I agree with the first referee that the manuscript is very well written, and also find a lack of (quickly accessible) literature on the topic of "operator splitting" in the atmospheric aerosol modeling context. It is certainly worthwile to publish also such "overlooked" issues (as has recently also been done by Kawai et al., 10.1029/2022ms003128, for instance). In my opinion, the authors have done a very good job in thoroughly testing their suggested changes, and in documenting the tests and their results. For a publication in GMD, however, I recommend one of the following revisions.
When focusing purely on the vertical resolution (or lowermost layer thickness) sensitivity, i.e., on a rather technical problem and its solution, I suggest to considerably shorten the paper. In my opinion, it would be sufficient in this case to state and explain the expectations, and to provide no more than, say, 3-5 comparison figures and/or tables as proof. My feeling would be that it should be possible, without sacrificing scientific rigor, to condense the content for a target audience of aerosol modellers into a text that is at most half as long.
If the main goal is to describe an improvement of the model, I would still recommend some shortening (maybe even the same), but I would also request comparisons with observations, e.g., in analogy to the predecessor publication by Feng et al. (10.1029/2021MS002909).

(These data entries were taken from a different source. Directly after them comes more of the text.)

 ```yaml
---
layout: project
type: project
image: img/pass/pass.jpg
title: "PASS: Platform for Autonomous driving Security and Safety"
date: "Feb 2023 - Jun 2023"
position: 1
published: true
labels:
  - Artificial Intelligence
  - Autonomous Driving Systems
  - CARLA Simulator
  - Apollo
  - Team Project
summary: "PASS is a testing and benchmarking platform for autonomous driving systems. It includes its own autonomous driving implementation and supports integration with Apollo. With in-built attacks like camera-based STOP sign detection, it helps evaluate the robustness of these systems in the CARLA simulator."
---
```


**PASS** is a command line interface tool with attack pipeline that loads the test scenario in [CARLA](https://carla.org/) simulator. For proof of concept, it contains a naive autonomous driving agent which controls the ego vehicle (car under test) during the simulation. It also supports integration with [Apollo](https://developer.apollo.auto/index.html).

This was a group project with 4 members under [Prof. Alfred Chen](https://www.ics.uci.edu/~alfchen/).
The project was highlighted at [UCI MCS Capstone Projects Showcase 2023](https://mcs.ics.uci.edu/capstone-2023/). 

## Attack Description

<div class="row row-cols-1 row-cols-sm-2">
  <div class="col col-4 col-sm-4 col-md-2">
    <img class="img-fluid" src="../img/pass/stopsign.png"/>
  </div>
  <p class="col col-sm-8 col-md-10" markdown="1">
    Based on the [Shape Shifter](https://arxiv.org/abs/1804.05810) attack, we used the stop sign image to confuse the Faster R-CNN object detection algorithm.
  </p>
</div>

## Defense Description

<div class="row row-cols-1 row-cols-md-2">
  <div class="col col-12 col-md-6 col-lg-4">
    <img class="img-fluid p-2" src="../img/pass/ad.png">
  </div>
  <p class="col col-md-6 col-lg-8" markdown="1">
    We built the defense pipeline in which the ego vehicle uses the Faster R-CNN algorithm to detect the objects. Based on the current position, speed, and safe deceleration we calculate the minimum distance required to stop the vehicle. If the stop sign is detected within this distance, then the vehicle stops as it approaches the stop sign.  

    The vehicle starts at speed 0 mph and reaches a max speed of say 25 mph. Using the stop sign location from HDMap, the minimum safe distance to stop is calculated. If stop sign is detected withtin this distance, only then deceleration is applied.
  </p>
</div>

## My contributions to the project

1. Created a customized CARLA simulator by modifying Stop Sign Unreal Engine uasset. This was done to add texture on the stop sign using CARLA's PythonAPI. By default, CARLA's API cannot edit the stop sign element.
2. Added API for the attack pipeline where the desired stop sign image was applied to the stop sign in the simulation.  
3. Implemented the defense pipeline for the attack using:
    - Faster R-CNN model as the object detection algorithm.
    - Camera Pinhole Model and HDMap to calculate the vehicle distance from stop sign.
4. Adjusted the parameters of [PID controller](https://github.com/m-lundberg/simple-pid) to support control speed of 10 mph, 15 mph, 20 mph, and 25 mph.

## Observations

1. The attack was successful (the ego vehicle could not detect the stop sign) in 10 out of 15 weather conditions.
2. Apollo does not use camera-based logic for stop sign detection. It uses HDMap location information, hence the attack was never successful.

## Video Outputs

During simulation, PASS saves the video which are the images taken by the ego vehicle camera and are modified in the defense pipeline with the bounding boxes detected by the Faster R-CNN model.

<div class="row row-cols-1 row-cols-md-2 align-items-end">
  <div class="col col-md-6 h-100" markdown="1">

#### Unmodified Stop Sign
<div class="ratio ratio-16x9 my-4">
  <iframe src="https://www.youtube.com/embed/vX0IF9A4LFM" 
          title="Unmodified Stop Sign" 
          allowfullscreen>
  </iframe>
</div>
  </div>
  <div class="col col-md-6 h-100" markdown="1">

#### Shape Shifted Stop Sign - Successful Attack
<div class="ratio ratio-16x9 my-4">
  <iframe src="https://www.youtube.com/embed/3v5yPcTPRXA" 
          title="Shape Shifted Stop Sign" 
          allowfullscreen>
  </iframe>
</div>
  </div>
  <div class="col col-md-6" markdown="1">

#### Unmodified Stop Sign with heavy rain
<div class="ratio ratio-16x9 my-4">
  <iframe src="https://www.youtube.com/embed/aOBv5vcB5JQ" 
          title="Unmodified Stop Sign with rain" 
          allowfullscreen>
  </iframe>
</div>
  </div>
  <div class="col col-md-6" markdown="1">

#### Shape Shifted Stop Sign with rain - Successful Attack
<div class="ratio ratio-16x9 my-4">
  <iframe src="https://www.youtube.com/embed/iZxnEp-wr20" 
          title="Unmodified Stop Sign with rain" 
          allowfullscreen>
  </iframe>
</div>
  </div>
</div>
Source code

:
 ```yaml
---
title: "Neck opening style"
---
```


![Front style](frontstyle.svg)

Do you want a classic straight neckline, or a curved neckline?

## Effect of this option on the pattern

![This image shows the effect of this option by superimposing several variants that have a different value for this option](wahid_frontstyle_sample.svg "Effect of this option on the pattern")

After all, an improvement in our simulation abilities can only be proven by better agreement with observations.
Specific comments
There are two questions that I would like to see addressed in addition to the current discussion (no more than a sentence or two necessary):
- Could the problem also be tackled with a reduction of the model time step, or sub-time steps for the aerosol processes?
- How do the differences between the simulations with the same vertical resolutions compare with interannual variability?
In some places, I found the distinction between "source regions" and "non-source regions" a bit difficult, as I was unsure if or when the time dimension was included in this distinction, i.e., does a grid cell always belong to a source region, or only during time steps in which emissions actually occur?
Some even more specific comments as a list:
- Abstract: "The revised scheme [...] better resembles the dust life cycle in the real world." -> This confused me in the beginning, as to me the "natural" sequence would seem to be first emissions, then mixing, then removal. Only much later I guessed from Fig. 1 that moving mixing between emissions and removal would probably not be a simple task for coding reasons. This should be clarified here.
- Introduction: The authors cite very few "state-of-the-art" aerosol-climate models in a few places. I suggest to either extend the reference lists in these places or cite a more general publication, like a book, a review or a model intercomparison paper.
- p. 3: "the revised coupling provides better results" -> I suggest to be more specific about the "better" here. It may refer to better in a numerical sense, which the companion paper shall demonstrate. If it is intended to refer to agreement with observations, I would request some evidence for this assertion.
- p. 10: If nudging leads to a different surface wind climatology, is that not an argument _for_ the nudging, rather than against it? Furthermore, should the emissions not be driven by the "same" winds for this experiment?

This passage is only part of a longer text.